Kata kunci terdengar dari dalam tapi Bagas tertegun 'seorang perempuan ?' ujarnya dalam hati, jadi bosnya itu ...
"MASUK !"
Terdengar suara keras dari dalam menyadarkan Bagas dari lamunannya dia tidak pernah bertemu dengan bosnya itu sekalipun, dia hanya membantu di ruangan kerja bu Dewi selama ini. Dengan perlahan dia membuka pintu dan terlihat seorang perempuan cantik duduk dan menatapnya tajam.
"Ada perlu apa ?" tanyanya. Bagas terdiam terpaku.
"Anu ... !"
"KALAU LAKI-LAKI ITU YANG TEGAS JANGAN KAYAK BANCI !" Bentak perempuan itu, seketika muka Bagas merah padam. kata itu seperti menghujam tepat di ulu hatinya.
"Ssaya mau memberikan laporan ini !" ujar Bagas dengan gugup. tanpa disadari bajunya basah oleh keringat.
"Kemarikan, lelet banget, jadi cowok !" jawabnya ketus. Bagas pun mendekat dan memberikan map itu kepada perempuan di depannya.

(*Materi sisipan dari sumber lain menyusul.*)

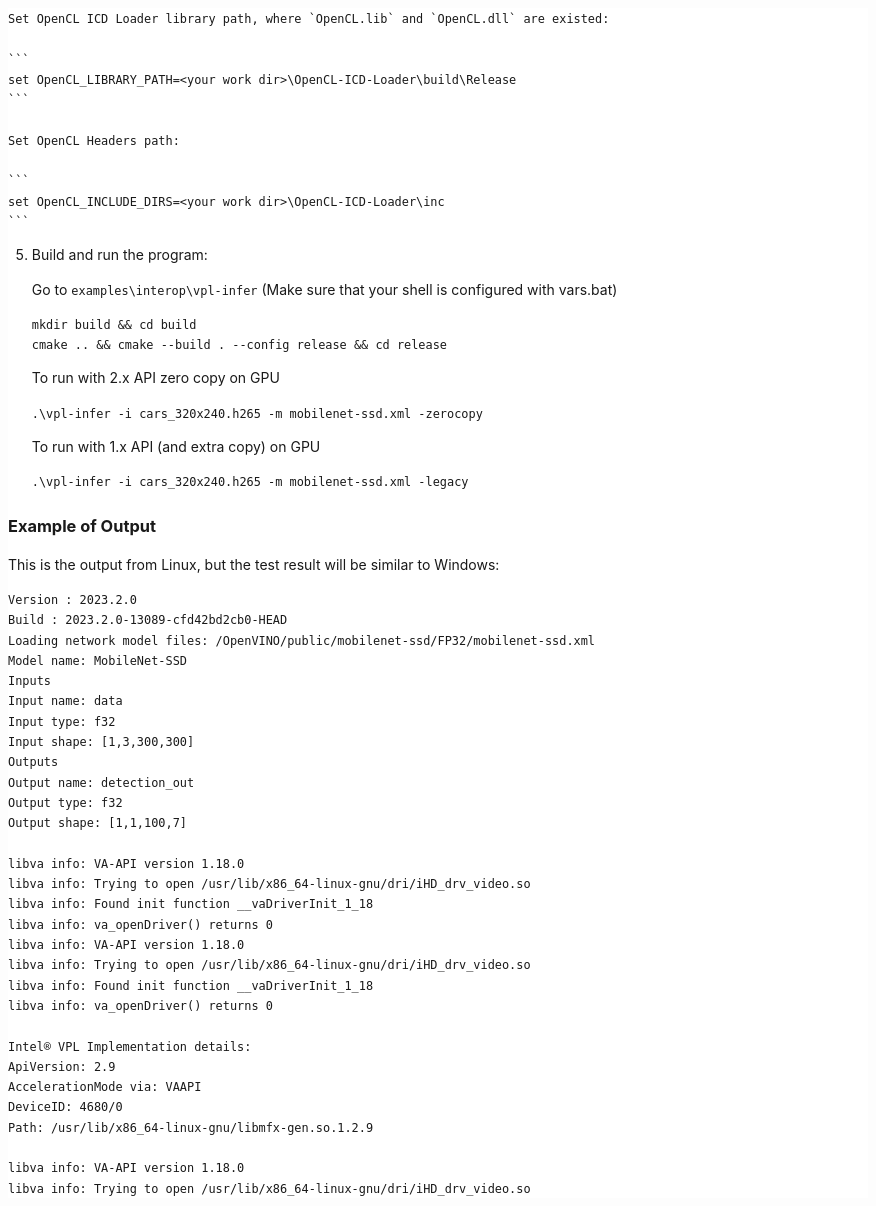     Set OpenCL ICD Loader library path, where `OpenCL.lib` and `OpenCL.dll` are existed:

    ```
    set OpenCL_LIBRARY_PATH=<your work dir>\OpenCL-ICD-Loader\build\Release
    ```

    Set OpenCL Headers path:

    ```
    set OpenCL_INCLUDE_DIRS=<your work dir>\OpenCL-ICD-Loader\inc
    ```

5. Build and run the program:

    Go to `examples\interop\vpl-infer`
    (Make sure that your shell is configured with vars.bat)

    ```
    mkdir build && cd build
    cmake .. && cmake --build . --config release && cd release
    ```
  
    To run with 2.x API zero copy on GPU 

    ```
    .\vpl-infer -i cars_320x240.h265 -m mobilenet-ssd.xml -zerocopy
    ```

    To run with 1.x API (and extra copy) on GPU 

    ```
    .\vpl-infer -i cars_320x240.h265 -m mobilenet-ssd.xml -legacy
    ```

### Example of Output

This is the output from Linux, but the test result will be similar to Windows:

```
Version : 2023.2.0
Build : 2023.2.0-13089-cfd42bd2cb0-HEAD
Loading network model files: /OpenVINO/public/mobilenet-ssd/FP32/mobilenet-ssd.xml
Model name: MobileNet-SSD
Inputs
Input name: data
Input type: f32
Input shape: [1,3,300,300]
Outputs
Output name: detection_out
Output type: f32
Output shape: [1,1,100,7]

libva info: VA-API version 1.18.0
libva info: Trying to open /usr/lib/x86_64-linux-gnu/dri/iHD_drv_video.so
libva info: Found init function __vaDriverInit_1_18
libva info: va_openDriver() returns 0
libva info: VA-API version 1.18.0
libva info: Trying to open /usr/lib/x86_64-linux-gnu/dri/iHD_drv_video.so
libva info: Found init function __vaDriverInit_1_18
libva info: va_openDriver() returns 0

Intel® VPL Implementation details:
ApiVersion: 2.9
AccelerationMode via: VAAPI
DeviceID: 4680/0
Path: /usr/lib/x86_64-linux-gnu/libmfx-gen.so.1.2.9

libva info: VA-API version 1.18.0
libva info: Trying to open /usr/lib/x86_64-linux-gnu/dri/iHD_drv_video.so
```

"Hanya ini ?" tanyanya, tentu saja Bagas bingung karena oleh ibu Dewi tugasnya hanya memberikan saja tidak lebih.
"Iya, bu ... eh mba ... bu Direktur !" Amira menatap Bagas dari ujung rambut sampai ujung kaki. kemudian menghela nafas dan kemudian menelpon seseorang.
"Mba Dewi, kemari !" perintahnya. Tak lama ibu Dewi mengetuk dan masuk dia sempat melirik ke arah Bagas.
"Iya, madam ... ini laporan yang lainnya, maaf baru sekarang saya buat !" ujarnya sambil menunduk.
"Siapa dia ?" perempuan cantik itu menunjuk pada Bagas.
"Bukankah madam yang menunjuk dia sebagai Sekretaris ?" ibu Dewi malah balik bertanya. " Maafkan saya madam, dia belum semuanya saya ajari tentang tugas dan kewajibannya .... saya mohon maaf !" ibu Dewi menunduk dan meminta maaf.
"Ya sudah, lain kali kamu lebih tegas memberi pelajaran padanya !" Amira kemudian memberi tanda untuk pergi. Ibu Dewi melirik Bagas dan memberi kode untuk keluar.
"Bu saya minta maaf !" Bagas merasa bersalah sehingga di menjadi kena marah bosnya.
"Sudahlah, menjadi Sekretaris itu tidak gampang dan saya belum mengajari kamu seperti diharapkannya !" Ibu Dewi hanya tersenyum.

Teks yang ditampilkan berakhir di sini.